### Raw data
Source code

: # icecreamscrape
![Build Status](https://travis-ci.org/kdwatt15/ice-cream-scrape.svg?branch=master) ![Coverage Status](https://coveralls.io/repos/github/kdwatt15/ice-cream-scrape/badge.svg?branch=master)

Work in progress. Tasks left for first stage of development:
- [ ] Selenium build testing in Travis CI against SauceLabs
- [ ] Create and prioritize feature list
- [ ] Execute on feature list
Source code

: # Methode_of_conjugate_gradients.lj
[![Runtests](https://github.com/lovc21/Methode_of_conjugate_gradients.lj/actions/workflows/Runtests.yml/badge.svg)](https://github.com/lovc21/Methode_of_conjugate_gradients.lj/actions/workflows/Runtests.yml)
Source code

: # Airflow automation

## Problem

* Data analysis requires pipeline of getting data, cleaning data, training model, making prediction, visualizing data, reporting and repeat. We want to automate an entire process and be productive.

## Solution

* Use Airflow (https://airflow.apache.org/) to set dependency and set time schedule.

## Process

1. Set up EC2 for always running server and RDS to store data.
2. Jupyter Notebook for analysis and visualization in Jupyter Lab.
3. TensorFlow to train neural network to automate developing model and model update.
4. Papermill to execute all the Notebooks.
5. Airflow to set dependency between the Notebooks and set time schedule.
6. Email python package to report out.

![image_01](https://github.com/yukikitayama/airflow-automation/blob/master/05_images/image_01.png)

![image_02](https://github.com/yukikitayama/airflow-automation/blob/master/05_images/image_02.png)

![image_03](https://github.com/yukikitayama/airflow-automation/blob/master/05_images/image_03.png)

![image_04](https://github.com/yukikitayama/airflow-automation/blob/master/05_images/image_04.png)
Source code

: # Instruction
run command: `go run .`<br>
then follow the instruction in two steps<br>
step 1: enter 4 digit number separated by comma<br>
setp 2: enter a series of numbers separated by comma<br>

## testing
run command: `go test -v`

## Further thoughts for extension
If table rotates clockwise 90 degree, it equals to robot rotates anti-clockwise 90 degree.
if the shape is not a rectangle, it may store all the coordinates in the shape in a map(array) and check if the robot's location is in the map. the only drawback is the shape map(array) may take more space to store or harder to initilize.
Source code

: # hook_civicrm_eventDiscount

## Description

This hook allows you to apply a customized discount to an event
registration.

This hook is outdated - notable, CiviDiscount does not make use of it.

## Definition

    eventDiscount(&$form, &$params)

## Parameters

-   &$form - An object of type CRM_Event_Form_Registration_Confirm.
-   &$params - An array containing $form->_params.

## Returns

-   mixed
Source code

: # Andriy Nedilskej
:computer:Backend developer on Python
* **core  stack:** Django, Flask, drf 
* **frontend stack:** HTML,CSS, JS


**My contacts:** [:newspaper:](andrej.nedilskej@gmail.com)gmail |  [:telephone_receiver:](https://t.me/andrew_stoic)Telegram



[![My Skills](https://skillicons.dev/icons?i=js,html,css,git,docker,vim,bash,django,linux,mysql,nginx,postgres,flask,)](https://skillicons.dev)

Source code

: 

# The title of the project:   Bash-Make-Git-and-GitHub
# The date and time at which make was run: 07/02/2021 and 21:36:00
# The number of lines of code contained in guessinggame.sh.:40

### Work item
Starting at the line above that contains "## Description", repeat each line exactly up to and including the line that contains "# The date and", and stop there.

### Expected output
## Description

This hook allows you to apply a customized discount to an event
registration.

This hook is outdated - notable, CiviDiscount does not make use of it.

## Definition

    eventDiscount(&$form, &$params)

## Parameters

-   &$form - An object of type CRM_Event_Form_Registration_Confirm.
-   &$params - An array containing $form->_params.

## Returns

-   mixed
Source code

: # Andriy Nedilskej
:computer:Backend developer on Python
* **core  stack:** Django, Flask, drf 
* **frontend stack:** HTML,CSS, JS


**My contacts:** [:newspaper:](andrej.nedilskej@gmail.com)gmail |  [:telephone_receiver:](https://t.me/andrew_stoic)Telegram



[![My Skills](https://skillicons.dev/icons?i=js,html,css,git,docker,vim,bash,django,linux,mysql,nginx,postgres,flask,)](https://skillicons.dev)

Source code

: 

# The title of the project:   Bash-Make-Git-and-GitHub
# The date and time at which make was run: 07/02/2021 and 21:36:00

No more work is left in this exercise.